Its legal basis is uncertain to say the least. But purely for political reasons, this government's going to do that. And because the generic security arguments relied on will never go away—technology, development and complexity and so on, we'll next see 56 days, 70 days, 90 days.
But in truth, 42 days is just one—perhaps the most salient example—of the insidious, surreptitious and relentless erosion of fundamental British freedoms.
And we will have shortly, the most intrusive identity card system in the world.
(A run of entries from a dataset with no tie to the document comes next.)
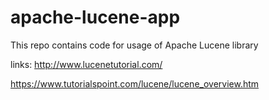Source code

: # apache-lucene-app
This repo contains code for usage of Apache Lucene library

links:
http://www.lucenetutorial.com/

https://www.tutorialspoint.com/lucene/lucene_overview.htm

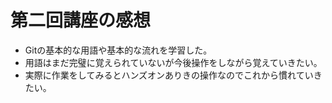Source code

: # 第二回講座の感想
- Gitの基本的な用語や基本的な流れを学習した。
- 用語はまだ完璧に覚えられていないが今後操作をしながら覚えていきたい。
- 実際に作業をしてみるとハンズオンありきの操作なのでこれから慣れていきたい。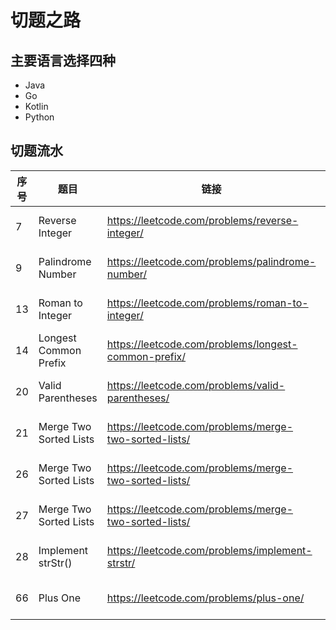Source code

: # 切题之路
## 主要语言选择四种
- Java
- Go
- Kotlin
- Python

## 切题流水

|  序号 |  题目   | 链接  | 解题报告 |
|  ---- |  ----  | ----  | ----  |
|  7 | Reverse Integer  | https://leetcode.com/problems/reverse-integer/ |  [Java](./src/main/java/org/example/leetcode/java/LeetCode0007.java) [Go](./src/main/java/org/example/leetcode/go/go0007.go) [Kotlin](./src/main/java/org/example/leetcode/kotlin/kt0007.kt) |
|  9 | Palindrome Number  | https://leetcode.com/problems/palindrome-number/ |  [Java](./src/main/java/org/example/leetcode/java/LeetCode0009.java) [Go](./src/main/java/org/example/leetcode/go/go0009.go) [Kotlin](./src/main/java/org/example/leetcode/kotlin/kt0009.kt) |
|  13 | Roman to Integer  | https://leetcode.com/problems/roman-to-integer/ |  [Java](./src/main/java/org/example/leetcode/java/LeetCode0013.java) [Go](./src/main/java/org/example/leetcode/go/go0013.go) [Kotlin](./src/main/java/org/example/leetcode/kotlin/kt0013.kt) |
|  14 | Longest Common Prefix | https://leetcode.com/problems/longest-common-prefix/ |  [Java](./src/main/java/org/example/leetcode/java/LeetCode0014.java) [Go](./src/main/java/org/example/leetcode/go/go0014.go) [Kotlin](./src/main/java/org/example/leetcode/kotlin/kt0014.kt) |
|  20 | Valid Parentheses | https://leetcode.com/problems/valid-parentheses/ |  [Java](./src/main/java/org/example/leetcode/java/LeetCode0020.java) [Go](./src/main/java/org/example/leetcode/go/go0020.go) [Kotlin](./src/main/java/org/example/leetcode/kotlin/kt0020.kt) |
|  21 | Merge Two Sorted Lists | https://leetcode.com/problems/merge-two-sorted-lists/ |  [Java](./src/main/java/org/example/leetcode/java/LeetCode0021.java) [Go](./src/main/java/org/example/leetcode/go/go0021.go) [Kotlin](./src/main/java/org/example/leetcode/kotlin/kt0021.kt) |
|  26 | Merge Two Sorted Lists | https://leetcode.com/problems/merge-two-sorted-lists/ |  [Java](./src/main/java/org/example/leetcode/java/LeetCode0026.java) [Go](./src/main/java/org/example/leetcode/go/go0026.go) [Kotlin](./src/main/java/org/example/leetcode/kotlin/kt0026.kt) |
|  27 | Merge Two Sorted Lists | https://leetcode.com/problems/merge-two-sorted-lists/ |  [Java](./src/main/java/org/example/leetcode/java/LeetCode0027.java) [Go](./src/main/java/org/example/leetcode/go/go0027.go) [Kotlin](./src/main/java/org/example/leetcode/kotlin/kt0027.kt) |
|  28 | Implement strStr() | https://leetcode.com/problems/implement-strstr/ |  [Java](./src/main/java/org/example/leetcode/java/LeetCode0028.java) [Go](./src/main/java/org/example/leetcode/go/go0028.go) [Kotlin](./src/main/java/org/example/leetcode/kotlin/kt0028.kt) |
|  66 | Plus One | https://leetcode.com/problems/plus-one/ |  [Java](./src/main/java/org/example/leetcode/java/LeetCode0066.java) [Go](./src/main/java/org/example/leetcode/go/go0066.go) [Kotlin](./src/main/java/org/example/leetcode/kotlin/kt0066.kt) |
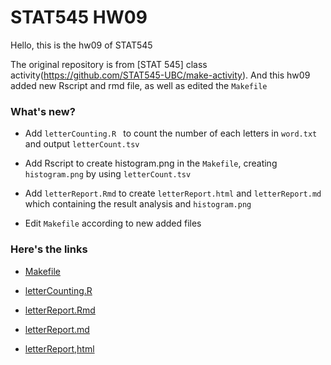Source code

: STAT545 HW09
=============
Hello, this is the hw09 of STAT545

The original repository is from [STAT 545] class activity(https://github.com/STAT545-UBC/make-activity). And this hw09 added new Rscript and rmd file, as well as edited the `Makefile`

### What's new?

- Add `letterCounting.R ` to count the number of each letters in `word.txt` and output `letterCount.tsv`

- Add Rscript to create histogram.png in the `Makefile`, creating `histogram.png` by using `letterCount.tsv`

- Add `letterReport.Rmd` to create `letterReport.html` and `letterReport.md` which containing the result analysis and  `histogram.png`

- Edit `Makefile` according to new added files

### Here's the links

- [Makefile](https://github.com/STAT545-UBC-students/hw09-liming17/blob/master/Makefile)

- [letterCounting.R](https://github.com/STAT545-UBC-students/hw09-liming17/blob/master/letterCounting.R)

- [letterReport.Rmd](https://github.com/STAT545-UBC-students/hw09-liming17/blob/master/letterReport.Rmd)

- [letterReport.md](https://github.com/STAT545-UBC-students/hw09-liming17/blob/master/letterReport.md)

- [letterReport,html]()
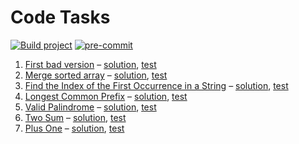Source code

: # Code Tasks

[![Build project](https://github.com/IT-Enduro/code-tasks/actions/workflows/build.yml/badge.svg?branch=master)](https://github.com/IT-Enduro/code-tasks/actions/workflows/build.yml)
[![pre-commit](https://img.shields.io/badge/pre--commit-enabled-brightgreen?logo=pre-commit)](https://github.com/pre-commit/pre-commit)

1. [First bad version](https://leetcode.com/problems/first-bad-version/) – [solution](src/main/kotlin/ru/romanow/FirstBadVersion.kt), [test](src/test/kotlin/ru/romanow/FirstBadVersionTest.kt)
2. [Merge sorted array](https://leetcode.com/problems/merge-sorted-array/) – [solution](src/main/kotlin/ru/romanow/MergeSortedArrays.kt), [test](src/test/kotlin/ru/romanow/MergeSortedArraysTest.kt)
3. [Find the Index of the First Occurrence in a String](https://leetcode.com/problems/find-the-index-of-the-first-occurrence-in-a-string/) – [solution](src/main/kotlin/ru/romanow/FirstOccurrenceInAString.kt), [test](src/test/kotlin/ru/romanow/FirstOccurrenceInAStringTest.kt)
4. [Longest Common Prefix](https://leetcode.com/problems/longest-common-prefix/description/) – [solution](src/main/kotlin/ru/romanow/LongestCommonPrefix.kt), [test](src/test/kotlin/ru/romanow/LongestCommonPrefixTest.kt)
5. [Valid Palindrome](https://leetcode.com/problems/valid-palindrome/) – [solution](src/main/kotlin/ru/romanow/ValidPalindrome.kt), [test](src/test/kotlin/ru/romanow/ValidPalindromeTest.kt)
6. [Two Sum](https://leetcode.com/problems/two-sum/) – [solution](src/main/kotlin/ru/romanow/TwoSum.kt), [test](src/test/kotlin/ru/romanow/TwoSumTest.kt)
7. [Plus One](https://leetcode.com/problems/plus-one/) – [solution](src/main/kotlin/ru/romanow/PlusOne.kt), [test](src/test/kotlin/ru/romanow/PlusOneTest.kt)
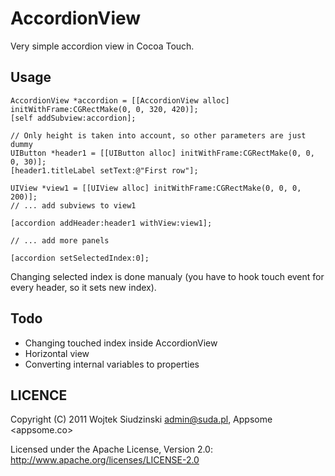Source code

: AccordionView
=============

Very simple accordion view in Cocoa Touch.

Usage
-----
    AccordionView *accordion = [[AccordionView alloc] initWithFrame:CGRectMake(0, 0, 320, 420)];
    [self addSubview:accordion];

    // Only height is taken into account, so other parameters are just dummy
    UIButton *header1 = [[UIButton alloc] initWithFrame:CGRectMake(0, 0, 0, 30)];
    [header1.titleLabel setText:@"First row"];

    UIView *view1 = [[UIView alloc] initWithFrame:CGRectMake(0, 0, 0, 200)];
    // ... add subviews to view1

    [accordion addHeader:header1 withView:view1];

    // ... add more panels

    [accordion setSelectedIndex:0];

Changing selected index is done manualy (you have to hook touch event for every header, so it sets new index).

Todo
----
* Changing touched index inside AccordionView
* Horizontal view
* Converting internal variables to properties

LICENCE
-------

Copyright (C) 2011 Wojtek Siudzinski <admin@suda.pl>, Appsome <appsome.co>

Licensed under the Apache License, Version 2.0: http://www.apache.org/licenses/LICENSE-2.0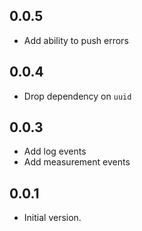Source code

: ## 0.0.5

- Add ability to push errors

## 0.0.4

- Drop dependency on `uuid`

## 0.0.3

- Add log events
- Add measurement events

## 0.0.1

- Initial version.
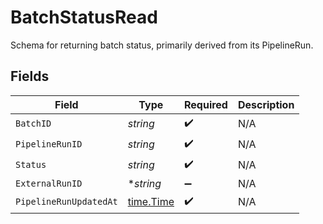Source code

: # BatchStatusRead

Schema for returning batch status, primarily derived from its PipelineRun.


## Fields

| Field                                     | Type                                      | Required                                  | Description                               |
| ----------------------------------------- | ----------------------------------------- | ----------------------------------------- | ----------------------------------------- |
| `BatchID`                                 | *string*                                  | :heavy_check_mark:                        | N/A                                       |
| `PipelineRunID`                           | *string*                                  | :heavy_check_mark:                        | N/A                                       |
| `Status`                                  | *string*                                  | :heavy_check_mark:                        | N/A                                       |
| `ExternalRunID`                           | **string*                                 | :heavy_minus_sign:                        | N/A                                       |
| `PipelineRunUpdatedAt`                    | [time.Time](https://pkg.go.dev/time#Time) | :heavy_check_mark:                        | N/A                                       |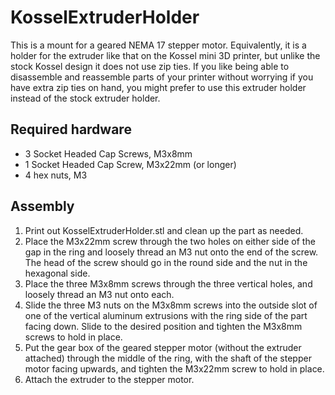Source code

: # KosselExtruderHolder
This is a mount for a geared NEMA 17 stepper motor.  Equivalently, it is a
holder for the extruder like that on the Kossel mini 3D printer, but unlike the
stock Kossel design it does not use zip ties.  If you like being able to
disassemble and reassemble parts of your printer without worrying if you have
extra zip ties on hand, you might prefer to use this extruder holder instead of
the stock extruder holder.

## Required hardware
 - 3 Socket Headed Cap Screws, M3x8mm
 - 1 Socket Headed Cap Screw, M3x22mm (or longer)
 - 4 hex nuts, M3

## Assembly
 1. Print out KosselExtruderHolder.stl and clean up the part as needed.
 2. Place the M3x22mm screw through the two holes on either side of the gap
    in the ring and loosely thread an M3 nut onto the end of the screw.  The
    head of the screw should go in the round side and the nut in the hexagonal
    side.
 3. Place the three M3x8mm screws through the three vertical holes, and loosely
    thread an M3 nut onto each.
 4. Slide the three M3 nuts on the M3x8mm screws into the outside slot of one
    of the vertical aluminum extrusions with the ring side of the part facing
    down.  Slide to the desired position and tighten the M3x8mm screws to hold
    in place.
 5. Put the gear box of the geared stepper motor (without the extruder
    attached) through the middle of the ring, with the shaft of the stepper
    motor facing upwards, and tighten the M3x22mm screw to hold in place.
 6. Attach the extruder to the stepper motor.
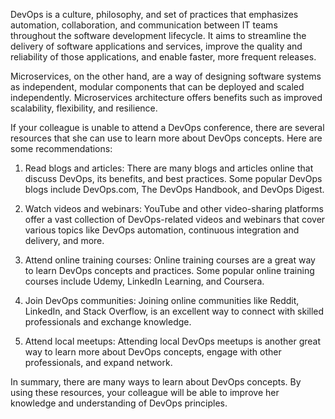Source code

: DevOps is a culture, philosophy, and set of practices that emphasizes automation, collaboration, and communication between IT teams throughout the software development lifecycle. It aims to streamline the delivery of software applications and services, improve the quality and reliability of those applications, and enable faster, more frequent releases.

Microservices, on the other hand, are a way of designing software systems as independent, modular components that can be deployed and scaled independently. Microservices architecture offers benefits such as improved scalability, flexibility, and resilience.

If your colleague is unable to attend a DevOps conference, there are several resources that she can use to learn more about DevOps concepts. Here are some recommendations:

1. Read blogs and articles: There are many blogs and articles online that discuss DevOps, its benefits, and best practices. Some popular DevOps blogs include DevOps.com, The DevOps Handbook, and DevOps Digest.

2. Watch videos and webinars: YouTube and other video-sharing platforms offer a vast collection of DevOps-related videos and webinars that cover various topics like DevOps automation, continuous integration and delivery, and more.

3. Attend online training courses: Online training courses are a great way to learn DevOps concepts and practices. Some popular online training courses include Udemy, LinkedIn Learning, and Coursera.

4. Join DevOps communities: Joining online communities like Reddit, LinkedIn, and Stack Overflow, is an excellent way to connect with skilled professionals and exchange knowledge.

5. Attend local meetups: Attending local DevOps meetups is another great way to learn more about DevOps concepts, engage with other professionals, and expand network.

In summary, there are many ways to learn about DevOps concepts. By using these resources, your colleague will be able to improve her knowledge and understanding of DevOps principles.
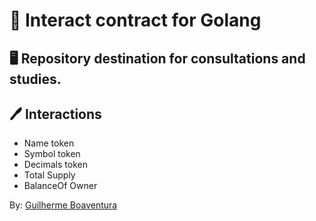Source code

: # :gem: Interact contract for Golang

## :desktop_computer: Repository destination for consultations and studies.

## :pen: Interactions
- Name token
- Symbol token
- Decimals token
- Total Supply
- BalanceOf Owner

By: [Guilherme Boaventura](https://github.com/guilhermeboaventurarodrigues)
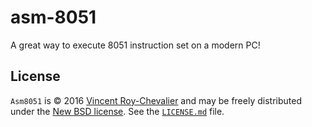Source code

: # asm-8051

A great way to execute 8051 instruction set on a modern PC!

## License

`Asm8051` is © 2016 [Vincent Roy-Chevalier](http://vincentroychevalier.com) and may be freely distributed under the [New BSD license](http://opensource.org/licenses/BSD-3-Clause).  See the [`LICENSE.md`](https://github.com/vincentroyc/asm-8051/blob/master/LICENSE.md) file.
A CCTV camera for every 14 citiziens, a DNA database bigger than any dictatorship has, with 1000s of innocent children and a million innocent citizens on it.
We have witnessed an assault on jury trials—that balwark against bad law and its arbitrary use by the state. Short cuts with our justice system that make our system neither firm not fair.
And the creation of a database state opening up our private lives to the prying eyes of official snoopers and exposing our personal data to careless civil servants and criminal hackers.
The state has security powers to clamp down on peaceful protest and so-called hate laws that stifle legitimate debate - while those who incite violence get off Scot free.
This cannot go on, it must be stopped. And for that reason, I feel that today it's incumbent on me to take a stand.
I will be resigning my membership of the House and I intend to force a by-election in Haltemprice and Howden.
Now I'll not fight it on the government's general record—there's no point repeating Crewe and Nantwich. I won't fight it on my personal record. I am just a piece in this great chess game.
I will fight it, I will argue this by-election, against the slow strangulation of fundamental British freedoms by this government.
Now, that may mean I've made my last speech to the House—it's possible. And of course that would be a matter of deep regret to me. But at least my electorate, and the nation as a whole, would have had the opportunity to debate and consider one of the most fundamental issues of our day—the ever-intrusive power of the state into our lives, the loss of privacy, the loss of freedom and the steady attrition undermining the rule of law.
And if they do send me back here it will be with a single, simple message: that the monstrosity of a law that we passed yesterday will not stand.
Good for you! David Davis fucking rocks!
UPDATE: thanks to Rachel Joyce, who points out that Dominic Grieve has pledged that the Tories will repeal this piece of shit law. I don't suppose that they'd like to commit to taking it back down to 72 hours, would they? Rachel, who is Conservative PPC for Harrow West, has a good post up too.